Candidatura do PCP. O discurso de João Ferreira
Num mundo onde se tenha acabado a esperança, como retratou Saramago no seu “Ensaio sobre a cegueira”, deixamos de olhar para o futuro, deixamos de o ver. “A cegueira também é isto”.
João Ferreira começou o discurso a recordar um destacado militante do PCP, José Saramago, para alertar para a necessidade de olhar para o futuro. Cita depois depois Castrim, para dizer que o futuro lhe sopra ao ouvido através da esperança. O curioso de iniciar o discurso, de uma forma mais poética, a falar no futuro para o qual aponta a sua candidatura, é que João Ferreira representa também esse futuro no partido. Aos 41 anos João Ferreira é tido como uma das hipóteses para suceder a Jerónimo de Sousa no cargo de secretário-geral do partido, o que poderá acontecer já em novembro no Congresso. É tão evidente que é hipótese para a liderança que foi confrontado com essa questão pelos jornalistas, mas recusou comentar para não “desvalorizar esta campanha eleitoral”.
Nesta eleição dirijo-me a todos e a cada um, independentemente das escolhas eleitorais que fizeram no passado”.

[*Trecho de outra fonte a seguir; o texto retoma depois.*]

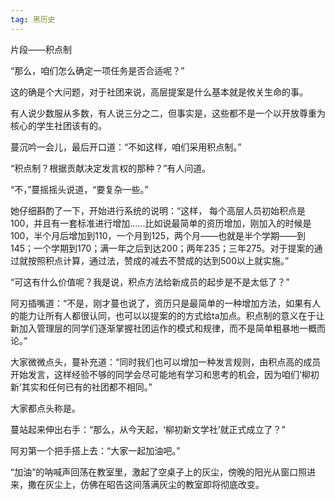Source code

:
 ```yaml
---
tag: 黑历史
---
```


片段——积点制

“那么，咱们怎么确定一项任务是否合适呢？”

这的确是个大问题，对于社团来说，高层提案是什么基本就是攸关生命的事。

有人说少数服从多数，有人说三分之二，但事实是，这些都不是一个以开放尊重为核心的学生社团该有的。

蔓沉吟一会儿，最后开口道：“不如这样，咱们采用积点制。”

“积点制？根据贡献决定发言权的那种？”有人问道。

“不，”蔓摇摇头说道，“要复杂一些。”

她仔细斟酌了一下，开始进行系统的说明：“这样， 每个高层人员初始积点是100，并且有一套标准进行增加……比如说最简单的资历增加，刚加入的时候是100，半个月后增加到110，一个月到125，两个月——也就是半个学期——到145；一个学期到170；满一年之后到达200；两年235；三年275。对于提案的通过就按照积点计算，通过法，赞成的减去不赞成的达到500以上就实施。”

“可这有什么价值呢？我是说，积点方法给新成员的起步是不是太低了？”

阿刃插嘴道：“不是，刚才蔓也说了，资历只是最简单的一种增加方法，如果有人的能力让所有人都很认同，也可以以提案的的方式给ta加点。积点制的意义在于让新加入管理层的同学们逐渐掌握社团运作的模式和规律，而不是简单粗暴地一概而论。”

大家微微点头，蔓补充道：“同时我们也可以增加一种发言规则，由积点高的成员开始发言，这样经验不够的同学会尽可能地有学习和思考的机会，因为咱们‘柳初新’其实和任何已有的社团都不相同。”

大家都点头称是。

蔓站起来伸出右手：“那么，从今天起，‘柳初新文学社’就正式成立了？”

阿刃第一个把手搭上去：“大家一起加油吧。”

“加油”的呐喊声回荡在教室里，激起了空桌子上的灰尘，傍晚的阳光从窗口照进来，撒在灰尘上，仿佛在昭告这间落满灰尘的教室即将彻底改变。
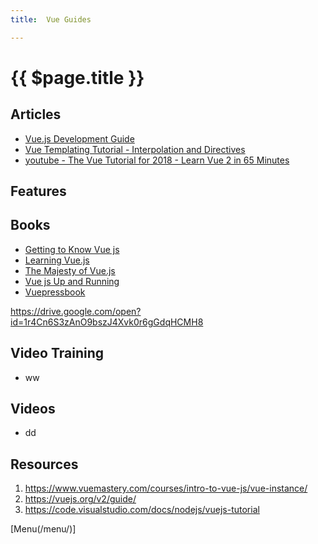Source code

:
 ```yaml
---
title:  Vue Guides

---
```


# {{ $page.title }}


## Articles

- [Vue.js Development Guide](/post/vuejs-development-guide.md)
- [Vue Templating Tutorial - Interpolation and Directives](https://coursetro.com/posts/code/135/Vue-Templating-Tutorial---Interpolation-and-Directives)
- [youtube - The Vue Tutorial for 2018 - Learn Vue 2 in 65 Minutes](https://www.youtube.com/watch?v=78tNYZUS-ps)
## Features


## Books

- [Getting to Know Vue js](/guide/javascript/vue/getting-to-know-vuejs/)
- [Learning Vue.js](/guide/javascript/vue/learning-vuejs/)
- [The Majesty of Vue.js](/guide/javascript/vue/the-majesty-of-vuejs/)
- [Vue js Up and Running](/guide/javascript/vue/vuejs-up-and-running/)
- [Vuepressbook](/guide/javascript/vue/vuepressbook/)

https://drive.google.com/open?id=1r4Cn6S3zAnO9bszJ4Xvk0r6gGdqHCMH8

## Video Training

- ww

## Videos

- dd

## Resources

1. <https://www.vuemastery.com/courses/intro-to-vue-js/vue-instance/>
1. <https://vuejs.org/v2/guide/>
1. <https://code.visualstudio.com/docs/nodejs/vuejs-tutorial>

[Menu(/menu/)]
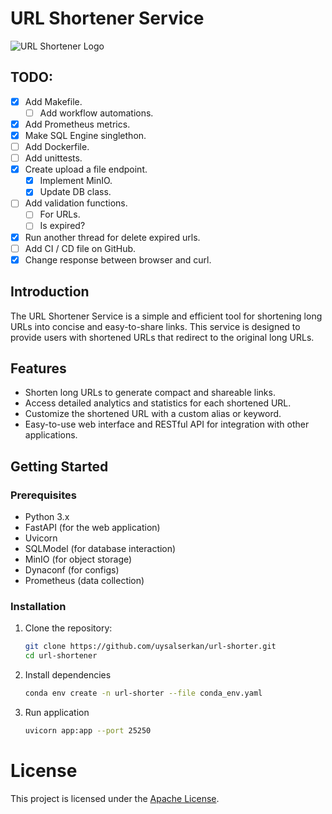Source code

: # URL Shortener Service

![URL Shortener Logo](imgs/url_shorter_logo.png)

## TODO:

* [x] Add Makefile.
  * [ ] Add workflow automations.
* [x] Add Prometheus metrics.
* [x] Make SQL Engine singlethon.
* [ ] Add Dockerfile.
* [ ] Add unittests.
* [x] Create upload a file endpoint.
  * [x] Implement MinIO.
  * [x] Update DB class.
* [ ] Add validation functions.
  * [ ] For URLs.
  * [ ] Is expired?
* [x] Run another thread for delete expired urls.
* [ ] Add CI / CD file on GitHub.
* [x] Change response between browser and curl.

## Introduction

The URL Shortener Service is a simple and efficient tool for shortening long URLs into concise and easy-to-share links. This service is designed to provide users with shortened URLs that redirect to the original long URLs.

## Features

- Shorten long URLs to generate compact and shareable links.
- Access detailed analytics and statistics for each shortened URL.
- Customize the shortened URL with a custom alias or keyword.
- Easy-to-use web interface and RESTful API for integration with other applications.

## Getting Started

### Prerequisites

- Python 3.x
- FastAPI (for the web application)
- Uvicorn
- SQLModel (for database interaction)
- MinIO (for object storage)
- Dynaconf (for configs)
- Prometheus (data collection)

### Installation

1. Clone the repository:

   ```bash
   git clone https://github.com/uysalserkan/url-shorter.git
   cd url-shortener
    ```

2. Install dependencies

   ```bash
   conda env create -n url-shorter --file conda_env.yaml
   ```

3. Run application

   ```bash
   uvicorn app:app --port 25250
   ```

# License

This project is licensed under the [Apache License](LICENSE).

O PCP é, tradicionalmente, um partido com eleitorado fiel, sem grandes oscilações na matriz ideológica do eleitorado. Está longe de ser um partido catch all, que possa beber ao centro. Mas João Ferreira vem que quer o voto de todos à esquerda (aqui incluindo o centro-esquerda) que defenderem os mesmos valores que a candidatura. Ou seja: não exclui militantes do PS (ou mesmo do Bloco) que não se revejam nas candidaturas protagonizadas pelos militantes dos respetivos partidos. E até já tem exemplos disso nos poucos dias que passaram desde o anúncio da candidatura. Isabel Moreira, deputada socialista, foi uma das primeiras a manifestar a intenção de votar em João Ferreira. Para o candidato, não há votos maus vindos da área da esquerda: “Esta é uma candidatura feita pela positiva, dirigida a todos”.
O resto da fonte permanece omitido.